Ärger über Mitarbeiter

In 4 Schritten Konflikte mit Kollegen lösen

07. September 2011
Christiane Pütter ist Journalistin aus München. Sie schreibt über IT, Business und Wissenschaft. Zu ihren Auftraggebern zählen neben CIO und Computerwoche mehrere Corporate-Publishing-Magazine, vor allem im Bereich Banken/Versicherungen.
Entweder mischt sich der Mitarbeiter in die Arbeit ein oder redet schlecht über Kollegen. Die Probleme sollte man erst einmal ohne den Vorgesetzten lösen.

Über Konflikte mit den Kollegen redet keiner gern. Zumal Vorgesetzte lieber so tun, als sei in ihrem Team alles in Ordnung. Gerade aber in wirtschaftlich unsicheren Zeiten ist das häufig nicht so, sagt Meridith Levinson von unserer US-Schwesterpublikation CIO.com.

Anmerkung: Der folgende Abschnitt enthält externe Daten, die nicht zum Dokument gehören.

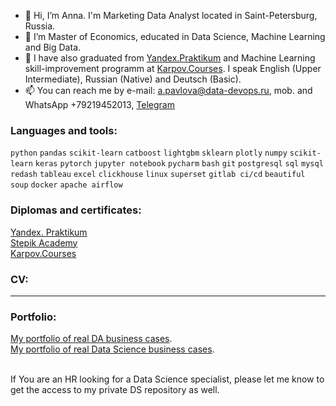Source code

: - 👋 Hi, I’m Anna. I'm Marketing Data Analyst located in Saint-Petersburg, Russia. 
- 👀 I’m Master of Economics, educated in Data Science, Machine Learning and Big Data.
- 🌱 I have also graduated from [Yandex.Praktikum](https://practicum.yandex.ru/profile/data-scientist) and Machine Learning skill-improvement programm at [Karpov.Courses](https://karpov.courses/). I speak English (Upper Intermediate), Russian (Native) and Deutsch (Basic).
- 📫 You can reach me by e-mail: a.pavlova@data-devops.ru, mob. and WhatsApp +79219452013, [Telegram](https://t.me/AnnaPavlovaDS)

### Languages and tools:

`python` `pandas` `scikit-learn` `catboost` `lightgbm` `sklearn` `plotly` `numpy` `scikit-learn` `keras` `pytorch`
`jupyter notebook` `pycharm` `bash` `git` `postgresql` `sql` `mysql` `redash` `tableau` `excel` `clickhouse` `linux`
`superset` `gitlab ci/cd` `beautiful soup` `docker` `apache airflow` 

### Diplomas and certificates:

[Yandex. Praktikum](https://docs.yandex.ru/docs/view?url=ya-disk%3A%2F%2F%2Fdisk%2FДИПЛОМЫ%20и%20ДОКУМЕНТЫ%20%2FAnna%20Pavlova_20222DS00197.pdf&name=Anna%20Pavlova_20222DS00197.pdf&uid=208800741&nosw=1)<br>
[Stepik Academy](https://stepik.org/users/53844029/certificates)<br>
[Karpov.Courses]()

### CV:
---- 

### Portfolio:
[My portfolio of real DA business cases](https://github.com/annapavlovads/DA_portfolio). <br>
[My portfolio of real Data Science business cases](https://github.com/annapavlovads/DS_portfolio).<br><br>

If You are an HR looking for a Data Science specialist, please let me know to get the access to my private DS repository as well. 
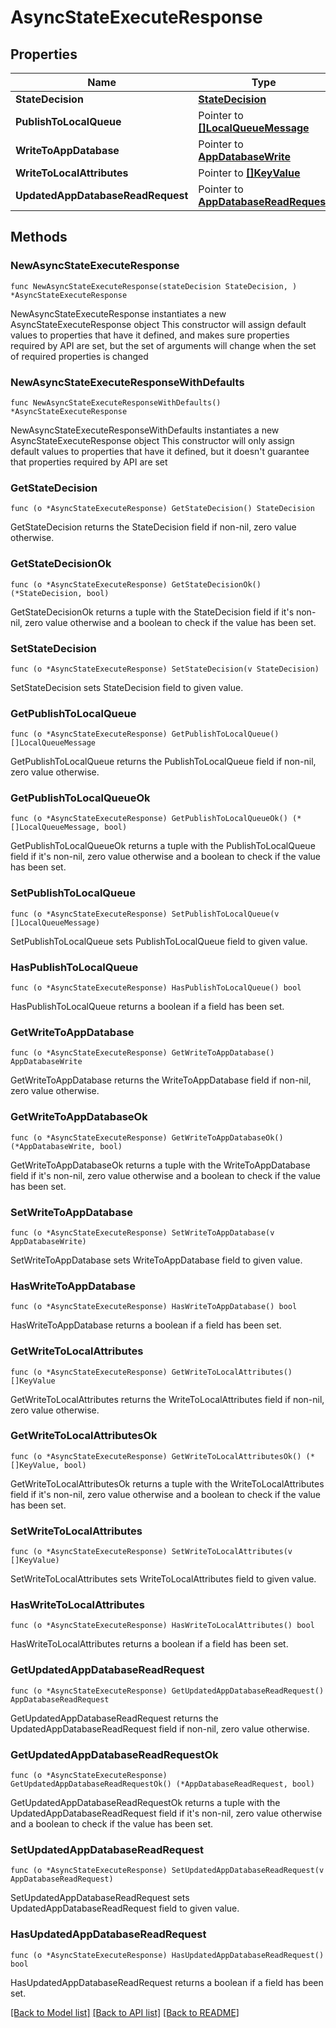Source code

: # AsyncStateExecuteResponse

## Properties

Name | Type | Description | Notes
------------ | ------------- | ------------- | -------------
**StateDecision** | [**StateDecision**](StateDecision.md) |  | 
**PublishToLocalQueue** | Pointer to [**[]LocalQueueMessage**](LocalQueueMessage.md) |  | [optional] 
**WriteToAppDatabase** | Pointer to [**AppDatabaseWrite**](AppDatabaseWrite.md) |  | [optional] 
**WriteToLocalAttributes** | Pointer to [**[]KeyValue**](KeyValue.md) |  | [optional] 
**UpdatedAppDatabaseReadRequest** | Pointer to [**AppDatabaseReadRequest**](AppDatabaseReadRequest.md) |  | [optional] 

## Methods

### NewAsyncStateExecuteResponse

`func NewAsyncStateExecuteResponse(stateDecision StateDecision, ) *AsyncStateExecuteResponse`

NewAsyncStateExecuteResponse instantiates a new AsyncStateExecuteResponse object
This constructor will assign default values to properties that have it defined,
and makes sure properties required by API are set, but the set of arguments
will change when the set of required properties is changed

### NewAsyncStateExecuteResponseWithDefaults

`func NewAsyncStateExecuteResponseWithDefaults() *AsyncStateExecuteResponse`

NewAsyncStateExecuteResponseWithDefaults instantiates a new AsyncStateExecuteResponse object
This constructor will only assign default values to properties that have it defined,
but it doesn't guarantee that properties required by API are set

### GetStateDecision

`func (o *AsyncStateExecuteResponse) GetStateDecision() StateDecision`

GetStateDecision returns the StateDecision field if non-nil, zero value otherwise.

### GetStateDecisionOk

`func (o *AsyncStateExecuteResponse) GetStateDecisionOk() (*StateDecision, bool)`

GetStateDecisionOk returns a tuple with the StateDecision field if it's non-nil, zero value otherwise
and a boolean to check if the value has been set.

### SetStateDecision

`func (o *AsyncStateExecuteResponse) SetStateDecision(v StateDecision)`

SetStateDecision sets StateDecision field to given value.


### GetPublishToLocalQueue

`func (o *AsyncStateExecuteResponse) GetPublishToLocalQueue() []LocalQueueMessage`

GetPublishToLocalQueue returns the PublishToLocalQueue field if non-nil, zero value otherwise.

### GetPublishToLocalQueueOk

`func (o *AsyncStateExecuteResponse) GetPublishToLocalQueueOk() (*[]LocalQueueMessage, bool)`

GetPublishToLocalQueueOk returns a tuple with the PublishToLocalQueue field if it's non-nil, zero value otherwise
and a boolean to check if the value has been set.

### SetPublishToLocalQueue

`func (o *AsyncStateExecuteResponse) SetPublishToLocalQueue(v []LocalQueueMessage)`

SetPublishToLocalQueue sets PublishToLocalQueue field to given value.

### HasPublishToLocalQueue

`func (o *AsyncStateExecuteResponse) HasPublishToLocalQueue() bool`

HasPublishToLocalQueue returns a boolean if a field has been set.

### GetWriteToAppDatabase

`func (o *AsyncStateExecuteResponse) GetWriteToAppDatabase() AppDatabaseWrite`

GetWriteToAppDatabase returns the WriteToAppDatabase field if non-nil, zero value otherwise.

### GetWriteToAppDatabaseOk

`func (o *AsyncStateExecuteResponse) GetWriteToAppDatabaseOk() (*AppDatabaseWrite, bool)`

GetWriteToAppDatabaseOk returns a tuple with the WriteToAppDatabase field if it's non-nil, zero value otherwise
and a boolean to check if the value has been set.

### SetWriteToAppDatabase

`func (o *AsyncStateExecuteResponse) SetWriteToAppDatabase(v AppDatabaseWrite)`

SetWriteToAppDatabase sets WriteToAppDatabase field to given value.

### HasWriteToAppDatabase

`func (o *AsyncStateExecuteResponse) HasWriteToAppDatabase() bool`

HasWriteToAppDatabase returns a boolean if a field has been set.

### GetWriteToLocalAttributes

`func (o *AsyncStateExecuteResponse) GetWriteToLocalAttributes() []KeyValue`

GetWriteToLocalAttributes returns the WriteToLocalAttributes field if non-nil, zero value otherwise.

### GetWriteToLocalAttributesOk

`func (o *AsyncStateExecuteResponse) GetWriteToLocalAttributesOk() (*[]KeyValue, bool)`

GetWriteToLocalAttributesOk returns a tuple with the WriteToLocalAttributes field if it's non-nil, zero value otherwise
and a boolean to check if the value has been set.

### SetWriteToLocalAttributes

`func (o *AsyncStateExecuteResponse) SetWriteToLocalAttributes(v []KeyValue)`

SetWriteToLocalAttributes sets WriteToLocalAttributes field to given value.

### HasWriteToLocalAttributes

`func (o *AsyncStateExecuteResponse) HasWriteToLocalAttributes() bool`

HasWriteToLocalAttributes returns a boolean if a field has been set.

### GetUpdatedAppDatabaseReadRequest

`func (o *AsyncStateExecuteResponse) GetUpdatedAppDatabaseReadRequest() AppDatabaseReadRequest`

GetUpdatedAppDatabaseReadRequest returns the UpdatedAppDatabaseReadRequest field if non-nil, zero value otherwise.

### GetUpdatedAppDatabaseReadRequestOk

`func (o *AsyncStateExecuteResponse) GetUpdatedAppDatabaseReadRequestOk() (*AppDatabaseReadRequest, bool)`

GetUpdatedAppDatabaseReadRequestOk returns a tuple with the UpdatedAppDatabaseReadRequest field if it's non-nil, zero value otherwise
and a boolean to check if the value has been set.

### SetUpdatedAppDatabaseReadRequest

`func (o *AsyncStateExecuteResponse) SetUpdatedAppDatabaseReadRequest(v AppDatabaseReadRequest)`

SetUpdatedAppDatabaseReadRequest sets UpdatedAppDatabaseReadRequest field to given value.

### HasUpdatedAppDatabaseReadRequest

`func (o *AsyncStateExecuteResponse) HasUpdatedAppDatabaseReadRequest() bool`

HasUpdatedAppDatabaseReadRequest returns a boolean if a field has been set.


[[Back to Model list]](../README.md#documentation-for-models) [[Back to API list]](../README.md#documentation-for-api-endpoints) [[Back to README]](../README.md)


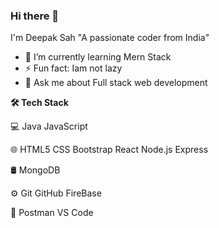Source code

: ### Hi there 👋
I'm Deepak Sah
"A passionate coder from India"

- 🌱 I’m currently learning Mern Stack
- ⚡ Fun fact: Iam not lazy
- 💬 Ask me about Full stack web development


<!--
**sahji92/sahji92** is a ✨ _special_ ✨ repository because its `README.md` (this file) appears on your GitHub profile.

Here are some ideas to get you started:

- 🔭 I’m currently working on ...
- 🌱 I’m currently learning ...
- 👯 I’m looking to collaborate on ...
- 🤔 I’m looking for help with ...
- 💬 Ask me about ...
- 📫 How to reach me: ...
- 😄 Pronouns: ...
- ⚡ Fun fact: ...
-->
<b>🛠  Tech Stack</b>

💻   Java JavaScript

🌐   HTML5 CSS Bootstrap React Node.js Express

🛢    MongoDB 

⚙️   Git GitHub FireBase 

🔧   Postman VS Code

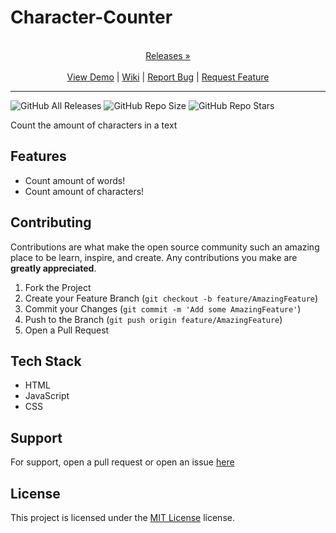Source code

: 
# Character-Counter

<p align="center">
  <p align="center">
    <br />
    <a href="https://github.com/ScorchChamp/Character-Counter/releases/">Releases &#187;</a>
    <br />
    <br />
    <a href="https://github.com/ScorchChamp/Character-Counter">View Demo</a> |
    <a href="https://github.com/ScorchChamp/Character-Counter/wiki">Wiki</a> |
    <a href="https://github.com/ScorchChamp/Character-Counter/issues">Report Bug</a> |
    <a href="https://github.com/ScorchChamp/Character-Counter/issues">Request Feature</a>
  </p>
</p>


-------------
![GitHub All Releases](https://img.shields.io/github/downloads/ScorchChamp/Character-Counter/total?style=for-the-badge)
![GitHub Repo Size](https://img.shields.io/github/repo-size/ScorchChamp/Character-Counter?style=for-the-badge)
![GitHub Repo Stars](https://img.shields.io/github/stars/ScorchChamp/Character-Counter?style=for-the-badge)



Count the amount of characters in a text

## Features

- Count amount of words!
- Count amount of characters!

## Contributing

Contributions are what make the open source community such an amazing place to be learn, inspire, and create. Any contributions you make are **greatly appreciated**.

1. Fork the Project
2. Create your Feature Branch (`git checkout -b feature/AmazingFeature`)
3. Commit your Changes (`git commit -m 'Add some AmazingFeature'`)
4. Push to the Branch (`git push origin feature/AmazingFeature`)
5. Open a Pull Request


## Tech Stack

 - HTML
 - JavaScript
 - CSS

## Support

For support, open a pull request or open an issue [here](https://github.com/ScorchChamp/Character-Counter/issues/new)

## License

This project is licensed under the <a href="https://api.github.com/licenses/mit">MIT License</a> license.

<!--This file was generated via https://github.com/ScorchChamp/README.md-generator Credits to: ScorchChamp-->
        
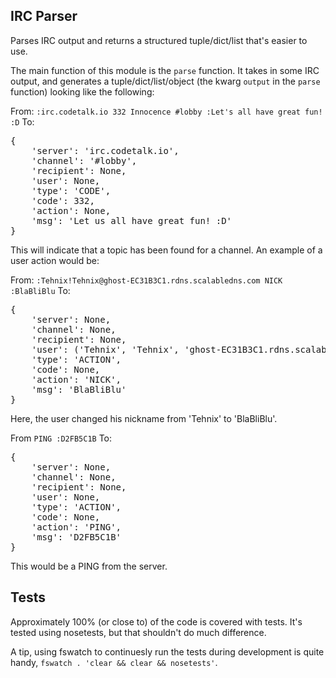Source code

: ## IRC Parser ##

Parses IRC output and returns a structured tuple/dict/list that's easier to use.

The main function of this module is the `parse` function. It takes in some
IRC output, and generates a tuple/dict/list/object (the kwarg `output` in the `parse` function) looking like the following:

From: `:irc.codetalk.io 332 Innocence #lobby :Let's all have great fun! :D`
To: 
<pre>{
    'server': 'irc.codetalk.io',
    'channel': '#lobby',
    'recipient': None,
    'user': None,
    'type': 'CODE',
    'code': 332,
    'action': None,
    'msg': 'Let us all have great fun! :D'
}</pre>

This will indicate that a topic has been found for a channel. An example of 
a user action would be:

From: `:Tehnix!Tehnix@ghost-EC31B3C1.rdns.scalabledns.com NICK :BlaBliBlu`
To: 
<pre>{
    'server': None,
    'channel': None,
    'recipient': None,
    'user': ('Tehnix', 'Tehnix', 'ghost-EC31B3C1.rdns.scalabledns.com'),
    'type': 'ACTION',
    'code': None,
    'action': 'NICK',
    'msg': 'BlaBliBlu'
}</pre>

Here, the user changed his nickname from 'Tehnix' to 'BlaBliBlu'.

From `PING :D2FB5C1B`
To: 
<pre>{
    'server': None,
    'channel': None,
    'recipient': None,
    'user': None,
    'type': 'ACTION',
    'code': None,
    'action': 'PING',
    'msg': 'D2FB5C1B'
}</pre>

This would be a PING from the server.

## Tests ##
Approximately 100% (or close to) of the code is covered with tests. It's tested using nosetests, but that shouldn't do much difference.

A tip, using fswatch to continuesly run the tests during development is quite handy, `fswatch . 'clear && clear && nosetests'`.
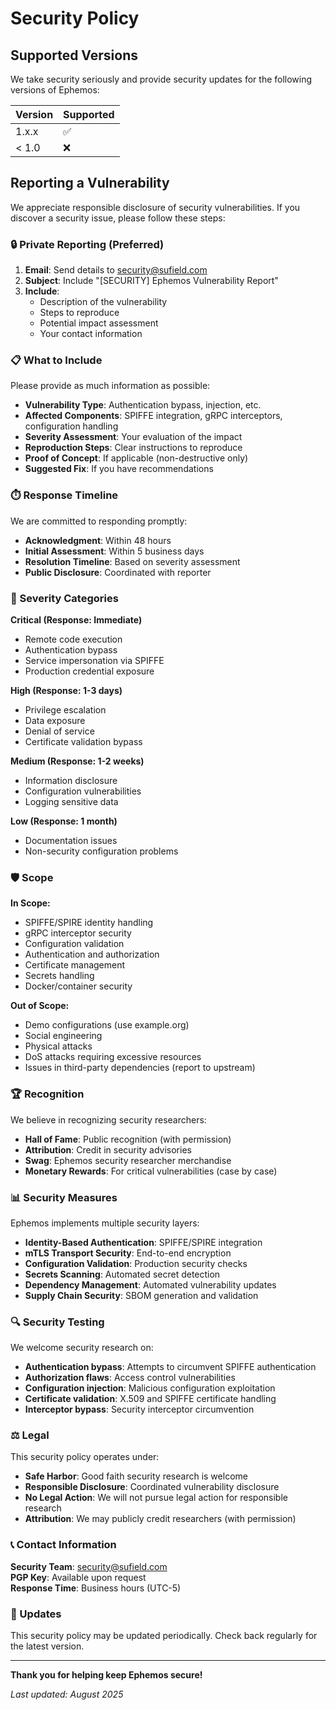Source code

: # Security Policy

## Supported Versions

We take security seriously and provide security updates for the following versions of Ephemos:

| Version | Supported          |
| ------- | ------------------ |
| 1.x.x   | :white_check_mark: |
| < 1.0   | :x:                |

## Reporting a Vulnerability

We appreciate responsible disclosure of security vulnerabilities. If you discover a security issue, please follow these steps:

### 🔒 Private Reporting (Preferred)

1. **Email**: Send details to security@sufield.com
2. **Subject**: Include "[SECURITY] Ephemos Vulnerability Report"
3. **Include**: 
   - Description of the vulnerability
   - Steps to reproduce
   - Potential impact assessment
   - Your contact information

### 📋 What to Include

Please provide as much information as possible:

- **Vulnerability Type**: Authentication bypass, injection, etc.
- **Affected Components**: SPIFFE integration, gRPC interceptors, configuration handling
- **Severity Assessment**: Your evaluation of the impact
- **Reproduction Steps**: Clear instructions to reproduce
- **Proof of Concept**: If applicable (non-destructive only)
- **Suggested Fix**: If you have recommendations

### ⏱️ Response Timeline

We are committed to responding promptly:

- **Acknowledgment**: Within 48 hours
- **Initial Assessment**: Within 5 business days  
- **Resolution Timeline**: Based on severity assessment
- **Public Disclosure**: Coordinated with reporter

### 🎯 Severity Categories

**Critical (Response: Immediate)**
- Remote code execution
- Authentication bypass
- Service impersonation via SPIFFE
- Production credential exposure

**High (Response: 1-3 days)**
- Privilege escalation
- Data exposure
- Denial of service
- Certificate validation bypass

**Medium (Response: 1-2 weeks)**
- Information disclosure
- Configuration vulnerabilities
- Logging sensitive data

**Low (Response: 1 month)**
- Documentation issues
- Non-security configuration problems

### 🛡️ Scope

**In Scope:**
- SPIFFE/SPIRE identity handling
- gRPC interceptor security
- Configuration validation
- Authentication and authorization
- Certificate management
- Secrets handling
- Docker/container security

**Out of Scope:**
- Demo configurations (use example.org)
- Social engineering
- Physical attacks
- DoS attacks requiring excessive resources
- Issues in third-party dependencies (report to upstream)

### 🏆 Recognition

We believe in recognizing security researchers:

- **Hall of Fame**: Public recognition (with permission)
- **Attribution**: Credit in security advisories
- **Swag**: Ephemos security researcher merchandise
- **Monetary Rewards**: For critical vulnerabilities (case by case)

### 📊 Security Measures

Ephemos implements multiple security layers:

- **Identity-Based Authentication**: SPIFFE/SPIRE integration
- **mTLS Transport Security**: End-to-end encryption
- **Configuration Validation**: Production security checks
- **Secrets Scanning**: Automated secret detection
- **Dependency Management**: Automated vulnerability updates
- **Supply Chain Security**: SBOM generation and validation

### 🔍 Security Testing

We welcome security research on:

- **Authentication bypass**: Attempts to circumvent SPIFFE authentication
- **Authorization flaws**: Access control vulnerabilities
- **Configuration injection**: Malicious configuration exploitation
- **Certificate validation**: X.509 and SPIFFE certificate handling
- **Interceptor bypass**: Security interceptor circumvention

### ⚖️ Legal

This security policy operates under:

- **Safe Harbor**: Good faith security research is welcome
- **Responsible Disclosure**: Coordinated vulnerability disclosure
- **No Legal Action**: We will not pursue legal action for responsible research
- **Attribution**: We may publicly credit researchers (with permission)

### 📞 Contact Information

**Security Team**: security@sufield.com  
**PGP Key**: Available upon request  
**Response Time**: Business hours (UTC-5)

### 🔄 Updates

This security policy may be updated periodically. Check back regularly for the latest version.

---

**Thank you for helping keep Ephemos secure!**

*Last updated: August 2025*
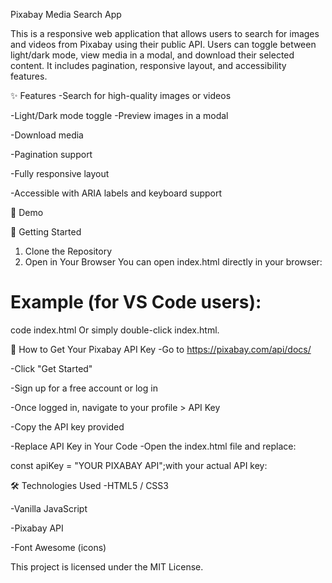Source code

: Pixabay Media Search App

This is a responsive web application that allows users to search for images and videos from Pixabay using their public API. Users can toggle between light/dark mode, view media in a modal, and download their selected content. It includes pagination, responsive layout, and accessibility features.

✨ Features
-Search for high-quality images or videos

-Light/Dark mode toggle
-Preview images in a modal

-Download media

-Pagination support

-Fully responsive layout

-Accessible with ARIA labels and keyboard support

📸 Demo

🚀 Getting Started
1. Clone the Repository
2. Open in Your Browser
You can open index.html directly in your browser:

# Example (for VS Code users):
code index.html
Or simply double-click index.html.





🔑 How to Get Your Pixabay API Key
-Go to https://pixabay.com/api/docs/

-Click "Get Started"

-Sign up for a free account or log in

-Once logged in, navigate to your profile > API Key

-Copy the API key provided

-Replace API Key in Your Code
-Open the index.html file and replace:


const apiKey = "YOUR PIXABAY API";with your actual API key:

🛠 Technologies Used
-HTML5 / CSS3

-Vanilla JavaScript

-Pixabay API

-Font Awesome (icons)

This project is licensed under the MIT License.
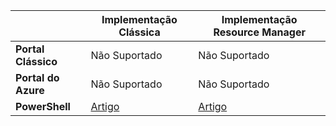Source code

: |  | **Implementação Clássica**  | **Implementação Resource Manager**|
|-----------------------------|-------------|---------------------|
| **Portal Clássico**          | Não Suportado          | Não Suportado                  |
| **Portal do Azure**            | Não Suportado         | Não Suportado                  |
| **PowerShell** | [Artigo](../articles/expressroute/expressroute-howto-coexist-classic.md) | [Artigo](../articles/expressroute/expressroute-howto-coexist-resource-manager.md) |


<!--HONumber=Sep16_HO3-->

Sie hat bei Experten nachgefragt, wie Angestellte atmosphärische Probleme lösen können.

Steve Dinkin vom kalifornischen National Conflict Resolution Center gibt zu Bedenken, dass Konflikte - neben dem zwischenmenschlichen Verdruss - die Teamarbeit stören und damit die Effektivität eines Teams einschränken. John Reed vom Personaldienstleister Robert Half beobachtet vor allem zwei negative Verhaltensweisen: Entweder mischt sich jemand in die Arbeit eines anderen ein oder er redet schlecht über Kollegen. Außerdem entstünden viele Konflikte dadurch, dass verschiedene Menschen einfach verschiedene Kommunikations- und Arbeitsstile haben.

Letzte Möglichkeit: den Vorgesetzten einschalten

Beide Experten raten, ranggleiche Kollegen sollten zunächst einmal versuchen, ihre Probleme selbst zu lösen. Vorgesetzte sollten erst dann eingeschaltet werden, wenn die eigenen Versuche scheitern.

Im Einzelnen schlagen die Fachleute folgende vier Schritte der Deeskalation vor:

1. Ruhig bleiben: Wer seinen Kontrahenten zur Rede stellt, sollte das so ruhig und sachlich wie möglich tun. Denn zum einen erzeugt Aggression nur Gegenaggression und zum anderen behält man bei einem ruhigen Auftreten eher die Kontrolle über die Situation.